**WHAT YOU NEED TO DO:**
Those lines of the data that hold the word "slice" are to be copied out.

**RECORDS FOR THE TASK:**
# # # #

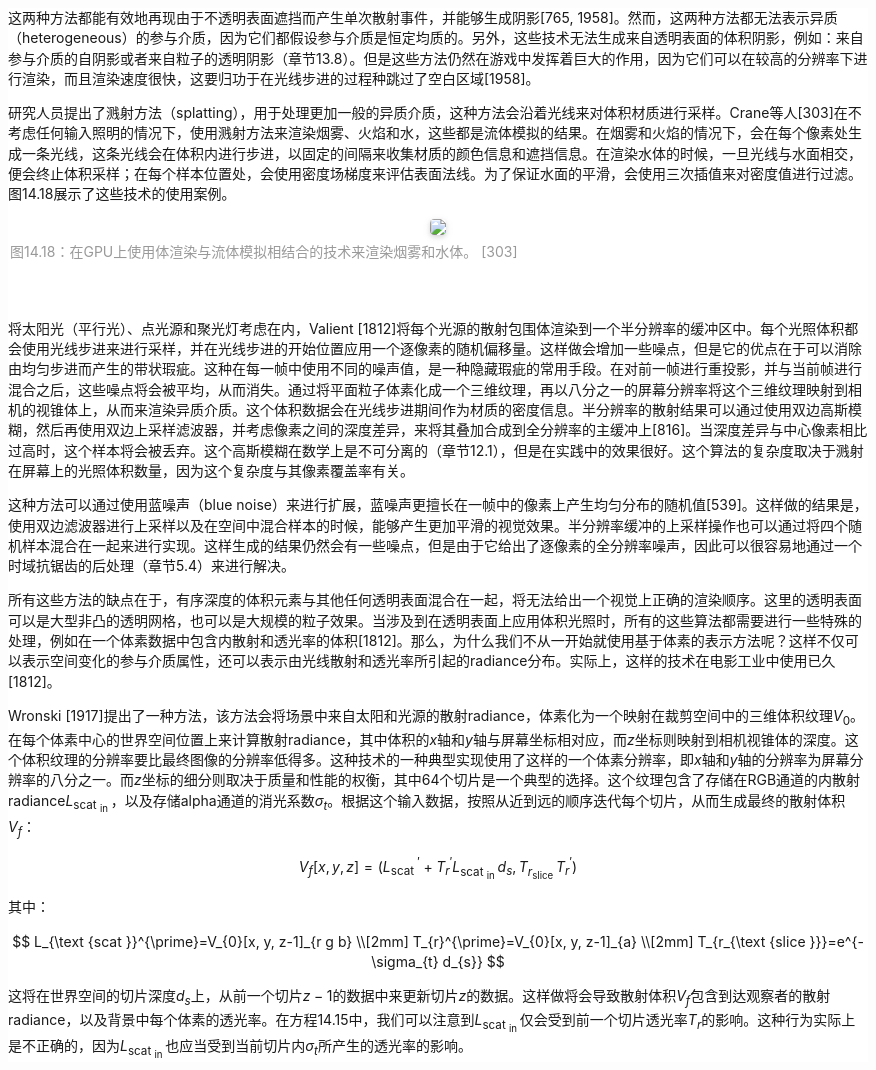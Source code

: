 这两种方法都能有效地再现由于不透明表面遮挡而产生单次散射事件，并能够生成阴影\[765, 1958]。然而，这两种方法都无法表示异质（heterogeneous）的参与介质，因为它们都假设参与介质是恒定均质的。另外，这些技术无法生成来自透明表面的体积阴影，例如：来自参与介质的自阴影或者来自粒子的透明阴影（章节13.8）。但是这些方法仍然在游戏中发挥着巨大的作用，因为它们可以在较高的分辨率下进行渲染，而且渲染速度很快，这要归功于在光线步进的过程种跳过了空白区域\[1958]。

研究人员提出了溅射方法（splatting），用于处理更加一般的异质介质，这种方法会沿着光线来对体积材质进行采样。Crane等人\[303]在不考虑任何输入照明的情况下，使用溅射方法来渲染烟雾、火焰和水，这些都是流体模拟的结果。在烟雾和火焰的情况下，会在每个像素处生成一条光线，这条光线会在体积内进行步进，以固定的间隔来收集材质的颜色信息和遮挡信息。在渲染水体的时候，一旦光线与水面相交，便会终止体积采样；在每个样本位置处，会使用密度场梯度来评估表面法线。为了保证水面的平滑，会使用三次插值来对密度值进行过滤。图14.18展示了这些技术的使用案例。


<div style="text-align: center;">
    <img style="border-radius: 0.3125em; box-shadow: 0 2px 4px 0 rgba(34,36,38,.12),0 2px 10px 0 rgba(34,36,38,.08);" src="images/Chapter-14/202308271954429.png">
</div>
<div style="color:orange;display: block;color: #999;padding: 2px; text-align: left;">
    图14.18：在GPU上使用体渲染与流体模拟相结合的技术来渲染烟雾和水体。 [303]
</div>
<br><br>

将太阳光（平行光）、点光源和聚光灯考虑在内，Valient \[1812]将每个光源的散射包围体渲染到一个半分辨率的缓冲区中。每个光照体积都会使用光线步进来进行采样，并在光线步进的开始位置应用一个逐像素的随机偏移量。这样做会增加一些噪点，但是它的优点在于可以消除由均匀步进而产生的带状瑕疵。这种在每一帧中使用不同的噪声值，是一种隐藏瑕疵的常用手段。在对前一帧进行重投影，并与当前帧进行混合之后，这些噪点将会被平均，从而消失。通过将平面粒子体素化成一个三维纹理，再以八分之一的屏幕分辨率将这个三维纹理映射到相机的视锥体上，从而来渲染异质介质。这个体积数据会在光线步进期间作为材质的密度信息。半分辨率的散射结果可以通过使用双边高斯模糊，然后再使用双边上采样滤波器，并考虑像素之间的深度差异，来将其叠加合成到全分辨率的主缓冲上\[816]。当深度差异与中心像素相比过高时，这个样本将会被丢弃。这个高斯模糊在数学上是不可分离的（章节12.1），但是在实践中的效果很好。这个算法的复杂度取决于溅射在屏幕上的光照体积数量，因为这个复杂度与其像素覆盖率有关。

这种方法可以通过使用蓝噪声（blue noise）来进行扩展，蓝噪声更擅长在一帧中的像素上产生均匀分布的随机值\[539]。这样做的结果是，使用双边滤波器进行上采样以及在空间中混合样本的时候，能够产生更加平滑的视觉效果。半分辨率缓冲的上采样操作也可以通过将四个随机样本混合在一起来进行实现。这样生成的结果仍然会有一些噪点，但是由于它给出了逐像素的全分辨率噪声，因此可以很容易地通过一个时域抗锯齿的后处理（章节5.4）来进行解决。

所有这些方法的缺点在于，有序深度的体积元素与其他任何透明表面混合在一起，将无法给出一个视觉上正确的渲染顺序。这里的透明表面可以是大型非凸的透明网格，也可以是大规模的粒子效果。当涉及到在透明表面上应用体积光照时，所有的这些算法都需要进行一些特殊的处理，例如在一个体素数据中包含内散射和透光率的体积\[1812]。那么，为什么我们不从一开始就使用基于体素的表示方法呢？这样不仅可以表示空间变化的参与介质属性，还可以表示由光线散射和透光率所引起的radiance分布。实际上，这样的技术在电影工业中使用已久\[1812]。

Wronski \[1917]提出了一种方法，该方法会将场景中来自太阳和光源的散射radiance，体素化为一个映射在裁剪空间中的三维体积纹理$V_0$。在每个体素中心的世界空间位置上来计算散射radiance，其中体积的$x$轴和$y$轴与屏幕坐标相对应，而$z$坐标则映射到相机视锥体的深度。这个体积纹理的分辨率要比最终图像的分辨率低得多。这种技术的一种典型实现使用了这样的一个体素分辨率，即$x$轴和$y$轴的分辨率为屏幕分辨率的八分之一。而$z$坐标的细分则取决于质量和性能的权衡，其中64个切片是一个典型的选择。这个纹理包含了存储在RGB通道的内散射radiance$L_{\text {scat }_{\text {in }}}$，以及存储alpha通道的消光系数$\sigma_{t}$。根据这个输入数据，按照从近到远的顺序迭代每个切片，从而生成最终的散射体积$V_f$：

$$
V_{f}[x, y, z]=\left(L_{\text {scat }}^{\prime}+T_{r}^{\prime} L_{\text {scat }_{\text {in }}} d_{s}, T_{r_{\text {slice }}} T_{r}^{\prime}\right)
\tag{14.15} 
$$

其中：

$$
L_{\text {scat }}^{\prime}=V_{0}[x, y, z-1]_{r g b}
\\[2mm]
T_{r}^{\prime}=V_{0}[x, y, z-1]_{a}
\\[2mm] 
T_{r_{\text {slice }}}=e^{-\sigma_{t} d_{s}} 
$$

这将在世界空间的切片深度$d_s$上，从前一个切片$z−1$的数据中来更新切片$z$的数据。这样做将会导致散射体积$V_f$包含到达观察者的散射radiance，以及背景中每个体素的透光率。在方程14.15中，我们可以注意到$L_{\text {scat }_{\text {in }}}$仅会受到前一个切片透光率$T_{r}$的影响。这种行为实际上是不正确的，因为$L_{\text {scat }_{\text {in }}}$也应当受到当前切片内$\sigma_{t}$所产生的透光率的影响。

# # # #

**EXERCISE RESULT:**
V_{f}[x, y, z]=\left(L_{\text {scat }}^{\prime}+T_{r}^{\prime} L_{\text {scat }_{\text {in }}} d_{s}, T_{r_{\text {slice }}} T_{r}^{\prime}\right)
T_{r_{\text {slice }}}=e^{-\sigma_{t} d_{s}} 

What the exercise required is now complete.